Monday, 26 September 2016

Theatre Review: Kenny Morgan

Play-ja vu: the feeling you get watching a play that’s very similar to something you’ve seen before.

I wonder if there’s a separate faux French term for the feeling when you’re watching a play the story of which is actually the basis for something you’ve seen before?

Kenny Morgan, currently playing at the Arcola Theatre, tells the true story of the titular character and his ill fated relationship with the playwright Terence Rattigan. More interestingly, maybe, it is the real life inspiration for Rattigan’s masterpiece The Deep Blue Sea. Actually inspiration is probably not quite the right word, because DBS (as I shall henceforth be calling it because laziness) tells Morgan’s story to the letter. With one major plot change and the obvious difference in the gender of the central character, there are precious few difference between the two plays. So it’s not that surprising that, despite playwright Mike Poulton’s protestations to the contrary, a good chunk of Kenny Morgan is a scene-for-scene remake of DBS. Whether you think this is a bad thing or not will depend on your view of DBS; as previously noted I love that play and so seeing it in its ‘true life’ form was fascinating.

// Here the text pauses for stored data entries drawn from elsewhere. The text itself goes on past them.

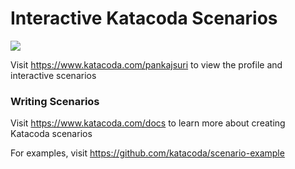 # Interactive Katacoda Scenarios

[![](http://shields.katacoda.com/katacoda/pankajsuri/count.svg)](https://www.katacoda.com/pankajsuri "Get your profile on Katacoda.com")

Visit https://www.katacoda.com/pankajsuri to view the profile and interactive scenarios

### Writing Scenarios
Visit https://www.katacoda.com/docs to learn more about creating Katacoda scenarios

For examples, visit https://github.com/katacoda/scenario-example

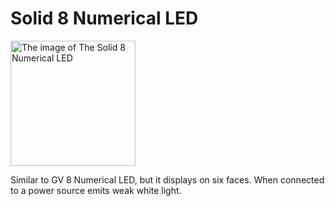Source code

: # Solid 8 Numerical LED <Badge text="v2.0"/>

<img alt="The image of The Solid 8 Numerical LED" src="/images/expand/displays/GVSolid8NumberLedBlock.webp" class="center_image" style="width: 200px;">

Similar to GV 8 Numerical LED, but it displays on six faces. When connected to a power source emits weak white light.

For all that the plot is near identical, Kenny Morgan does well to draw out some different thematic points. In contrast to the NT’s huge, glamorous DBS the Arcola uses it’s bijou performance space to create something much grimier. This emphasises Kenny’s ‘fall’ from Rattigan’s glamorous toyboy to slumming it in a bedsit in Camden and brings class as an issue into this piece in a way it isn’t in DBS, opening up another philosophical angle since the exploration of gender is removed. The destructive nature of secrecy and shame (and a lack thereof) is also played up as a major theme in this piece. The way that Rattigan’s secrecy (and shame?) around his gay relationships and Alec Lennox’s - Kenny’s new boyfriend - lack of any discretion and certainly any shame around his variously-orientated affairs conspire to destroy Kenny is a really interesting idea that is beautifully explored.

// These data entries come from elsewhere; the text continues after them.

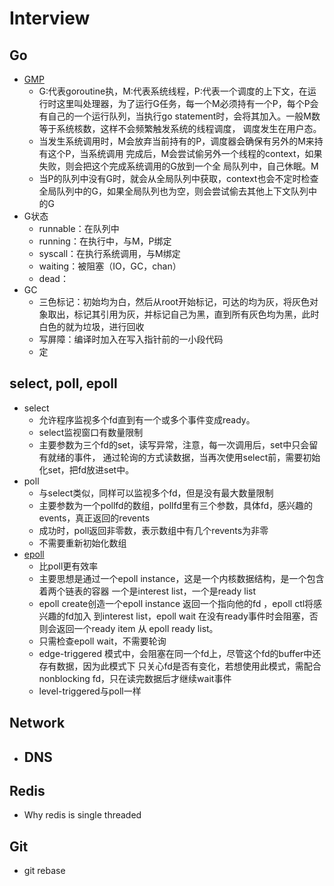 # Interview
## Go
- [GMP](https://morsmachine.dk/go-scheduler)
  - G:代表goroutine执，M:代表系统线程，P:代表一个调度的上下文，在运行时这里叫处理器，为了运行G任务，每一个M必须持有一个P，每个P会有自己的一个运行队列，当执行go statement时，会将其加入。一般M数等于系统核数，这样不会频繁触发系统的线程调度，
  调度发生在用户态。
  - 当发生系统调用时，M会放弃当前持有的P，调度器会确保有另外的M来持有这个P，当系统调用
  完成后，M会尝试偷另外一个线程的context，如果失败，则会把这个完成系统调用的G放到一个全
  局队列中，自己休眠。M
  - 当P的队列中没有G时，就会从全局队列中获取，context也会不定时检查全局队列中的G，如果全局队列也为空，则会尝试偷去其他上下文队列中的G
- G状态
  - runnable：在队列中
  - running：在执行中，与M，P绑定
  - syscall：在执行系统调用，与M绑定
  - waiting：被阻塞（IO，GC，chan）
  - dead：
- GC
  - 三色标记：初始均为白，然后从root开始标记，可达的均为灰，将灰色对象取出，标记其引用为灰，并标记自己为黑，直到所有灰色均为黑，此时白色的就为垃圾，进行回收
  - 写屏障：编译时加入在写入指针前的一小段代码
  - 定

## select, poll, epoll
- select  
  - 允许程序监视多个fd直到有一个或多个事件变成ready。
  - select监视窗口有数量限制
  - 主要参数为三个fd的set，读写异常，注意，每一次调用后，set中只会留有就绪的事件，
  通过轮询的方式读数据，当再次使用select前，需要初始化set，把fd放进set中。
- poll
  - 与select类似，同样可以监视多个fd，但是没有最大数量限制
  - 主要参数为一个pollfd的数组，pollfd里有三个参数，具体fd，感兴趣的events，真正返回的revents
  - 成功时，poll返回非零数，表示数组中有几个revents为非零
  - 不需要重新初始化数组
- [epoll](https://man7.org/linux/man-pages/man7/epoll.7.html)
  - 比poll更有效率
  - 主要思想是通过一个epoll instance，这是一个内核数据结构，是一个包含着两个链表的容器
  一个是interest list，一个是ready list
  - epoll create创造一个epoll instance 返回一个指向他的fd ，epoll ctl将感兴趣的fd加入
  到interest list，epoll wait 在没有ready事件时会阻塞，否则会返回一个ready item 从
  epoll ready list。
  - 只需检查epoll wait，不需要轮询
  - edge-triggered 模式中，会阻塞在同一个fd上，尽管这个fd的buffer中还存有数据，因为此模式下
  只关心fd是否有变化，若想使用此模式，需配合nonblocking fd，只在读完数据后才继续wait事件
  - level-triggered与poll一样

## Network
- DNS
  - 
## Redis
- Why redis is single threaded 
## Git
- git rebase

This is a fantastically classy, evocative production too. The set may be, as previously noted, smaller and less ambitious than the NT’s equivalent but it’s no less effective for that. Sound and lighting are cleverly and sparingly used to emphasise the sparseness and coldness of the flat - and the relationship - that Kenny has found himself in. Director Lucy Bailey paces the production consistently well without rushing it, particularly in the big confrontation scenes. And Poulton’s writing is great, creating not only a faithful homage to Rattigan but also a clipped, formal, bleak and tragic world all of its own.

The production also benefits from a first rate cast, from which Paul Keating and Simon Dutton particularly standout as Kenny and Rattigan respectively. Keating creates a painfully relatable, conflicted Kenny desperate for love and acceptance and finding it, as far as he can see, nowhere. Dutton’s Rattigan is a great contrast, achingly charismatic but just hinting at a secret sadness somewhere behind the public image. George Irving also deserves a mention for a pleasingly unreadable Mr Ritter, the mysteriously struck off doctor character who is given a rather more rounded role in this than his DBS equivalent to great effect. (Also he was Mr Meyer in Holby City and for this I will always love him.)

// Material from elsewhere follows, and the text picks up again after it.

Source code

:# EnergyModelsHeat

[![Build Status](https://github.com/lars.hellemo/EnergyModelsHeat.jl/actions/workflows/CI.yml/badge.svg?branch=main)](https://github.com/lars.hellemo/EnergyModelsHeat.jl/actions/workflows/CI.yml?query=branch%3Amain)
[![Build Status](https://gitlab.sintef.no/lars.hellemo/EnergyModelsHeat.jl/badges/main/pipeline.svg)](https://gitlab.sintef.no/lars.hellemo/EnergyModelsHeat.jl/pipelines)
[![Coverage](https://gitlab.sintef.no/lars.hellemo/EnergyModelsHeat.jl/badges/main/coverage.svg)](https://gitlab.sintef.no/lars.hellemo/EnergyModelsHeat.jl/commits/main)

I really enjoyed Kenny Morgan and would go as far as to say it is worth trekking to fucking Dalston for (to the extent anything ever is). A really interesting piece in its own right, moreso if you’ve seen The Deep Blue Sea as well, and a great production. Also try the orange and polenta cake in their cafe. It’s lush.

Kenny Morgan plays at the Arcola Theatre until 15th October.